Le strutture democratiche – tenendo conto dei diversi percorsi
evolutivi – potrebbero essere trovate: sistemi bicamerali dove una
delle due assemblee sia l’espressione dei clan, oppure monocamerali
con una quota degli eletti riservata ai clan: il problema non è la
forma, ma l’accettare un principio che sarebbe compreso dalle
popolazioni.
Spesso, chi
non s’allinea con l’imperante assioma della guerra al terrorismo e
dell’acritica diffusione della democrazia nel mondo musulmano, viene
cacciato d’imperio nel calderone di chi difende il terrorismo,
dimenticando che da quel turgido contenitore sgorga solo sangue e
nessuna idea.
Ciò avviene perché chi tenta di seguire la strada dell’intelligenza
si pone su un percorso arduo, pieno d’insidie, a volte contraddittorio
e che presta il fianco a critiche strumentali, ma da quel dibattito
possono nascere vere soluzioni, non le semplicistiche teorie che ci
hanno condotti agli attuali sabba di morte.

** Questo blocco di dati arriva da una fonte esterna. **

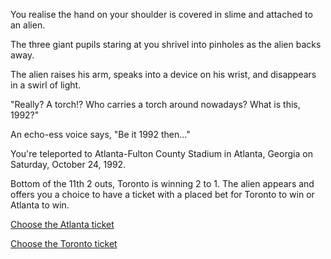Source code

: You realise the hand on your shoulder is covered in slime and attached to an alien.

The three giant pupils staring at you shrivel into pinholes as the alien backs away.

The alien raises his arm, speaks into a device on his wrist, and disappears in a swirl of light.

"Really? A torch!? Who carries a torch around nowadays? What is this, 1992?"

An echo-ess voice says, "Be it 1992 then..." 

You're teleported to Atlanta-Fulton County Stadium in Atlanta, Georgia on Saturday, October 24, 1992.

Bottom of the 11th 2 outs, Toronto is winning 2 to 1.  The alien appears and offers you a choice to have a ticket with a placed bet for Toronto to win or Atlanta to win.

[Choose the Atlanta ticket](../../find-a-toilet.md)

[Choose the Toronto ticket](../../../../private-party-island/island.txt)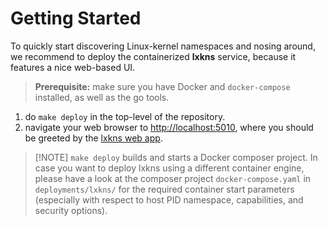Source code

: # Getting Started

To quickly start discovering Linux-kernel namespaces and nosing around, we
recommend to deploy the containerized **lxkns** service, because it features a
nice web-based UI.

> **Prerequisite:** make sure you have Docker and `docker-compose` installed, as
> well as the go tools.

1. do `make deploy` in the top-level of the repository.
2. navigate your web browser to [http://localhost:5010](http://localhost:5010),
   where you should be greeted by the [lxkns web app](getting-around).

> [!NOTE] `make deploy` builds and starts a Docker composer project. In case you
> want to deploy lxkns using a different container engine, please have a look at
> the composer project `docker-compose.yaml` in `deployments/lxkns/` for the
> required container start parameters (especially with respect to host PID
> namespace, capabilities, and security options).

Più facile parlare di “scontro di civiltà” e di “rabbia ed
orgoglio”: fra l’altro, pare che renda un sacco di soldi.
Carlo Bertani
bertani137@libero.it
www.carlobertani.it
[1]
Sulla posizione possibilista di Casini è meglio non coltivare
troppe illusioni: nella precedente legislatura, fu uno dei più
accesi sostenitori della tesi secondo la quale “non si cambia la
legge elettorale prima delle elezioni”. Con quella bocca può dire
ciò che vuole.
[2] Fonte: British Petroleum Statistical Review – 2004.
[3]
www.newamericancentury.org:
leggere (solo inglese) per credere.
[4]
La scuola filosofica dei Mutaziliti
(Separatisti) si affermò nel periodo aureo dei califfati abbasidi,
sotto i tre grandi califfi Al-Mansur, Al-Rashid ed Al-Mamun (750 –
833 d. C.). Will Durant – Arabi
ed Ebrei – Edizioni Araba Fenice.
[5]
La scuola filosofica Qaramita
(Carmanziani) intorno all’anno 900 d. C. sosteneva la comune
proprietà delle terre e delle donne: organizzarono il lavoro in
corporazioni e predicarono l’eguaglianza sociale. Will Durant op.
cit.
[6]
Il numero della tessera P2 di Silvio Berlusconi compare
nell’elenco originale sequestrato dagli inquirenti allo stesso
Licio Gelli: non si tratta, quindi, di nessuna “manipolazione” a
posteriori.
[7]
Molti accadimenti che si sono sviluppati nel mondo musulmano
nell’ultimo mezzo secolo traggono origine dalla Fratellanza
Musulmana, che viene deliberatamente ignorata nei dibattiti
sull’Islam. Per una più completa spiegazione della genesi della
Fratellanza Musulmana, e degli effetti che ha prodotto, rimando al
libro che ho scritto sull’argomento: C. Bertani Al-Qaeda,
chi è, da dove viene, dove va – Malatempora – Roma –
2004.
[8]
Per chi s’ostinasse a credere al “pericolo nucleare” iraniano,
ricordiamo le armi chimiche e batteriologiche di Saddam, il suo
programma nucleare, le false fialette d’antrace, ecc.